Give the entries again, word for word.

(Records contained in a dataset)
━━━

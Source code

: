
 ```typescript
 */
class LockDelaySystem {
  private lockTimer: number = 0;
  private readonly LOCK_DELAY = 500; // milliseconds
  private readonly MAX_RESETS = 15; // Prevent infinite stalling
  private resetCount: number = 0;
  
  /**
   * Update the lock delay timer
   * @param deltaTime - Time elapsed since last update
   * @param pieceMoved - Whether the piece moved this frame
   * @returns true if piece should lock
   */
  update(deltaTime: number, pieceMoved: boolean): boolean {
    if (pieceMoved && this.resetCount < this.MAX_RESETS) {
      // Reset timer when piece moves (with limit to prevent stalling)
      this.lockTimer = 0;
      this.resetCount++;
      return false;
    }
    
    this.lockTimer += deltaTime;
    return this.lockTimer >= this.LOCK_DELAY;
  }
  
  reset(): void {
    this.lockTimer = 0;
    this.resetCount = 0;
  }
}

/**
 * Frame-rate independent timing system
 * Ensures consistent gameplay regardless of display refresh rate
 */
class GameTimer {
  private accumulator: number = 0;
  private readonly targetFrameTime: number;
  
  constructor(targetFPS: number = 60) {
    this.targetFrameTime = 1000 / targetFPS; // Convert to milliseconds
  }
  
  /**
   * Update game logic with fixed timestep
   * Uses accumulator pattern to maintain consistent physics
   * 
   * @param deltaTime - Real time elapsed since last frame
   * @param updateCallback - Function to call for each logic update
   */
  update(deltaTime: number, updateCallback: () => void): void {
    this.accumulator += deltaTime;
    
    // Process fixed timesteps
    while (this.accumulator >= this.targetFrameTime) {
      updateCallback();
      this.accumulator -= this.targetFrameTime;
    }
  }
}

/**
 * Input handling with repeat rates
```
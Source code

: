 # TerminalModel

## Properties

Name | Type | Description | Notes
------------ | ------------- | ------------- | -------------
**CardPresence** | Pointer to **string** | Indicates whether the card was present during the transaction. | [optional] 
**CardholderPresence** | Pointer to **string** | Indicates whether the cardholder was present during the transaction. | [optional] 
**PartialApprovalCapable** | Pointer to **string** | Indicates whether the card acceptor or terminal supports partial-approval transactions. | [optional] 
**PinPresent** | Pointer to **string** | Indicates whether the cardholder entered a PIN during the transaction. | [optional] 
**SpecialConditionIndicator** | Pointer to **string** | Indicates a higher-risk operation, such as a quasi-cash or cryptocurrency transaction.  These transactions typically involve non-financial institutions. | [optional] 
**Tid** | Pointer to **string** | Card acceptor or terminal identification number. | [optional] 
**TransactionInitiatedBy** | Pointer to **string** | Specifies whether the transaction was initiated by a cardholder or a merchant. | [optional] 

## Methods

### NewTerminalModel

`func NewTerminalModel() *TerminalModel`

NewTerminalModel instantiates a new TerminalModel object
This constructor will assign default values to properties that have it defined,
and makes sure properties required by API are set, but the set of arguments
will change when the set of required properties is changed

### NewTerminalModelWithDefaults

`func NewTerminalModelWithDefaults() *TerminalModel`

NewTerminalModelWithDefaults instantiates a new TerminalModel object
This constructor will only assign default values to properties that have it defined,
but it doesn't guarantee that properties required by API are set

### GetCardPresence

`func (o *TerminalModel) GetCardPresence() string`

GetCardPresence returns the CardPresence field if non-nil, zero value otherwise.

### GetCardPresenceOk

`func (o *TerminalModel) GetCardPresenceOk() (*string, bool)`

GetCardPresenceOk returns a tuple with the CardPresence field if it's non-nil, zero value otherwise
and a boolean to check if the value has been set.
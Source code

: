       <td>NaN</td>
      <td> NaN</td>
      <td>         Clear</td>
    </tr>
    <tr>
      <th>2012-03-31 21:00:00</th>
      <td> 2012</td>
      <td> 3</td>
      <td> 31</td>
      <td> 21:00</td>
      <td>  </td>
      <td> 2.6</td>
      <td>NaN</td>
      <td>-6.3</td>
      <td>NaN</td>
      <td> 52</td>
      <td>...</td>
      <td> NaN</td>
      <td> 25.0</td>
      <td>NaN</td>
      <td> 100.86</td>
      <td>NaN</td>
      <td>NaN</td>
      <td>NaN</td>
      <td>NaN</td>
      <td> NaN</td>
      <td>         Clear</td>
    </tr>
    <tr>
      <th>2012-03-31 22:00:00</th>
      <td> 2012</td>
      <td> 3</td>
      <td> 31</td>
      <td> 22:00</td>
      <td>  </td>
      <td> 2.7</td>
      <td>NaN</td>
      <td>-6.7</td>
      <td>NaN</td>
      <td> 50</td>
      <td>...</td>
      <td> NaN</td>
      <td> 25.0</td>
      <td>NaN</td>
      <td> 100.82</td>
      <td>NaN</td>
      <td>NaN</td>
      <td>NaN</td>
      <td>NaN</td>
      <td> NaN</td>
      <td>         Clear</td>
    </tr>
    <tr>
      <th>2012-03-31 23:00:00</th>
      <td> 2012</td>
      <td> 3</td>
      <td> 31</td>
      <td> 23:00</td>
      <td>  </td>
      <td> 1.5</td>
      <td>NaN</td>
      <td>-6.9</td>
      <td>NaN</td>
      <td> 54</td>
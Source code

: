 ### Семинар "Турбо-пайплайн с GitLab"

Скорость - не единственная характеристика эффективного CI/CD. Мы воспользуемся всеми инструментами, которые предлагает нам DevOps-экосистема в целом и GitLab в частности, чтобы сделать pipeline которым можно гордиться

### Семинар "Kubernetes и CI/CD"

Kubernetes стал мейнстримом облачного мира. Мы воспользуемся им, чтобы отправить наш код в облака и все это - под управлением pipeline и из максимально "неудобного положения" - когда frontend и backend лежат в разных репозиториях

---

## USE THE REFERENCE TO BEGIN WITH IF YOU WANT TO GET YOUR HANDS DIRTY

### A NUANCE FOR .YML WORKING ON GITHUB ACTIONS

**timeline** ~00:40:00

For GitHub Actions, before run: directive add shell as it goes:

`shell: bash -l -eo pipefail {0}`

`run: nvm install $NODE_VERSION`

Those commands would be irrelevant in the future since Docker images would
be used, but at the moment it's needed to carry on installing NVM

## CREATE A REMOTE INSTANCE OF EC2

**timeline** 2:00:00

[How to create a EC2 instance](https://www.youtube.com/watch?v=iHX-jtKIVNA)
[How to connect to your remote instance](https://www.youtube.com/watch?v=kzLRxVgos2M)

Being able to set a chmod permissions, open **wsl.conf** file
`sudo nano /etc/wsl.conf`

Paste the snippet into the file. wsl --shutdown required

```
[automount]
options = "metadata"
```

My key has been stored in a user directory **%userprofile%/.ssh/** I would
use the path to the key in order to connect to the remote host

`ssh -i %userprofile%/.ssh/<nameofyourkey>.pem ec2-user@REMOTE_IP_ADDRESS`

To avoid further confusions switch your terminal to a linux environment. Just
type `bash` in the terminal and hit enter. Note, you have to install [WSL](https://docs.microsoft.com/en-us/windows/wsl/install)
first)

━━━

### Problem solution
Source code

:
 ```typescript
 */
class LockDelaySystem {
  private lockTimer: number = 0;
  private readonly LOCK_DELAY = 500; // milliseconds
  private readonly MAX_RESETS = 15; // Prevent infinite stalling
  private resetCount: number = 0;
  
  /**
   * Update the lock delay timer
   * @param deltaTime - Time elapsed since last update
   * @param pieceMoved - Whether the piece moved this frame
   * @returns true if piece should lock
   */
  update(deltaTime: number, pieceMoved: boolean): boolean {
    if (pieceMoved && this.resetCount < this.MAX_RESETS) {
      // Reset timer when piece moves (with limit to prevent stalling)
      this.lockTimer = 0;
      this.resetCount++;
      return false;
    }
    
    this.lockTimer += deltaTime;
    return this.lockTimer >= this.LOCK_DELAY;
  }
  
  reset(): void {
    this.lockTimer = 0;
    this.resetCount = 0;
  }
}

/**
 * Frame-rate independent timing system
 * Ensures consistent gameplay regardless of display refresh rate
 */
class GameTimer {
  private accumulator: number = 0;
  private readonly targetFrameTime: number;
  
  constructor(targetFPS: number = 60) {
    this.targetFrameTime = 1000 / targetFPS; // Convert to milliseconds
  }
  
  /**
   * Update game logic with fixed timestep
   * Uses accumulator pattern to maintain consistent physics
   * 
   * @param deltaTime - Real time elapsed since last frame
   * @param updateCallback - Function to call for each logic update
   */
  update(deltaTime: number, updateCallback: () => void): void {
    this.accumulator += deltaTime;
    
    // Process fixed timesteps
    while (this.accumulator >= this.targetFrameTime) {
      updateCallback();
      this.accumulator -= this.targetFrameTime;
    }
  }
}

/**
 * Input handling with repeat rates
```
Source code

: # TerminalModel

## Properties

Name | Type | Description | Notes
------------ | ------------- | ------------- | -------------
**CardPresence** | Pointer to **string** | Indicates whether the card was present during the transaction. | [optional] 
**CardholderPresence** | Pointer to **string** | Indicates whether the cardholder was present during the transaction. | [optional] 
**PartialApprovalCapable** | Pointer to **string** | Indicates whether the card acceptor or terminal supports partial-approval transactions. | [optional] 
**PinPresent** | Pointer to **string** | Indicates whether the cardholder entered a PIN during the transaction. | [optional] 
**SpecialConditionIndicator** | Pointer to **string** | Indicates a higher-risk operation, such as a quasi-cash or cryptocurrency transaction.  These transactions typically involve non-financial institutions. | [optional] 
**Tid** | Pointer to **string** | Card acceptor or terminal identification number. | [optional] 
**TransactionInitiatedBy** | Pointer to **string** | Specifies whether the transaction was initiated by a cardholder or a merchant. | [optional] 

## Methods

### NewTerminalModel

`func NewTerminalModel() *TerminalModel`

NewTerminalModel instantiates a new TerminalModel object
This constructor will assign default values to properties that have it defined,
and makes sure properties required by API are set, but the set of arguments
will change when the set of required properties is changed

### NewTerminalModelWithDefaults

`func NewTerminalModelWithDefaults() *TerminalModel`

NewTerminalModelWithDefaults instantiates a new TerminalModel object
This constructor will only assign default values to properties that have it defined,
but it doesn't guarantee that properties required by API are set

### GetCardPresence

`func (o *TerminalModel) GetCardPresence() string`

GetCardPresence returns the CardPresence field if non-nil, zero value otherwise.

### GetCardPresenceOk

`func (o *TerminalModel) GetCardPresenceOk() (*string, bool)`

GetCardPresenceOk returns a tuple with the CardPresence field if it's non-nil, zero value otherwise
and a boolean to check if the value has been set.
Source code

:       <td>NaN</td>
      <td> NaN</td>
      <td>         Clear</td>
    </tr>
    <tr>
      <th>2012-03-31 21:00:00</th>
      <td> 2012</td>
      <td> 3</td>
      <td> 31</td>
      <td> 21:00</td>
      <td>  </td>
      <td> 2.6</td>
      <td>NaN</td>
      <td>-6.3</td>
      <td>NaN</td>
      <td> 52</td>
      <td>...</td>
      <td> NaN</td>
      <td> 25.0</td>
      <td>NaN</td>
      <td> 100.86</td>
      <td>NaN</td>
      <td>NaN</td>
      <td>NaN</td>
      <td>NaN</td>
      <td> NaN</td>
      <td>         Clear</td>
    </tr>
    <tr>
      <th>2012-03-31 22:00:00</th>
      <td> 2012</td>
      <td> 3</td>
      <td> 31</td>
      <td> 22:00</td>
      <td>  </td>
      <td> 2.7</td>
      <td>NaN</td>
      <td>-6.7</td>
      <td>NaN</td>
      <td> 50</td>
      <td>...</td>
      <td> NaN</td>
      <td> 25.0</td>
      <td>NaN</td>
      <td> 100.82</td>
      <td>NaN</td>
      <td>NaN</td>
      <td>NaN</td>
      <td>NaN</td>
      <td> NaN</td>
      <td>         Clear</td>
    </tr>
    <tr>
      <th>2012-03-31 23:00:00</th>
      <td> 2012</td>
      <td> 3</td>
      <td> 31</td>
      <td> 23:00</td>
      <td>  </td>
      <td> 1.5</td>
      <td>NaN</td>
      <td>-6.9</td>
      <td>NaN</td>
      <td> 54</td>
Source code

: ### Семинар "Турбо-пайплайн с GitLab"

Скорость - не единственная характеристика эффективного CI/CD. Мы воспользуемся всеми инструментами, которые предлагает нам DevOps-экосистема в целом и GitLab в частности, чтобы сделать pipeline которым можно гордиться

### Семинар "Kubernetes и CI/CD"

Kubernetes стал мейнстримом облачного мира. Мы воспользуемся им, чтобы отправить наш код в облака и все это - под управлением pipeline и из максимально "неудобного положения" - когда frontend и backend лежат в разных репозиториях

---

## USE THE REFERENCE TO BEGIN WITH IF YOU WANT TO GET YOUR HANDS DIRTY

### A NUANCE FOR .YML WORKING ON GITHUB ACTIONS

**timeline** ~00:40:00

For GitHub Actions, before run: directive add shell as it goes:

`shell: bash -l -eo pipefail {0}`

`run: nvm install $NODE_VERSION`

Those commands would be irrelevant in the future since Docker images would
be used, but at the moment it's needed to carry on installing NVM

## CREATE A REMOTE INSTANCE OF EC2

**timeline** 2:00:00

[How to create a EC2 instance](https://www.youtube.com/watch?v=iHX-jtKIVNA)
[How to connect to your remote instance](https://www.youtube.com/watch?v=kzLRxVgos2M)

Being able to set a chmod permissions, open **wsl.conf** file
`sudo nano /etc/wsl.conf`

Paste the snippet into the file. wsl --shutdown required

```
[automount]
options = "metadata"
```

My key has been stored in a user directory **%userprofile%/.ssh/** I would
use the path to the key in order to connect to the remote host

`ssh -i %userprofile%/.ssh/<nameofyourkey>.pem ec2-user@REMOTE_IP_ADDRESS`

To avoid further confusions switch your terminal to a linux environment. Just
type `bash` in the terminal and hit enter. Note, you have to install [WSL](https://docs.microsoft.com/en-us/windows/wsl/install)
first)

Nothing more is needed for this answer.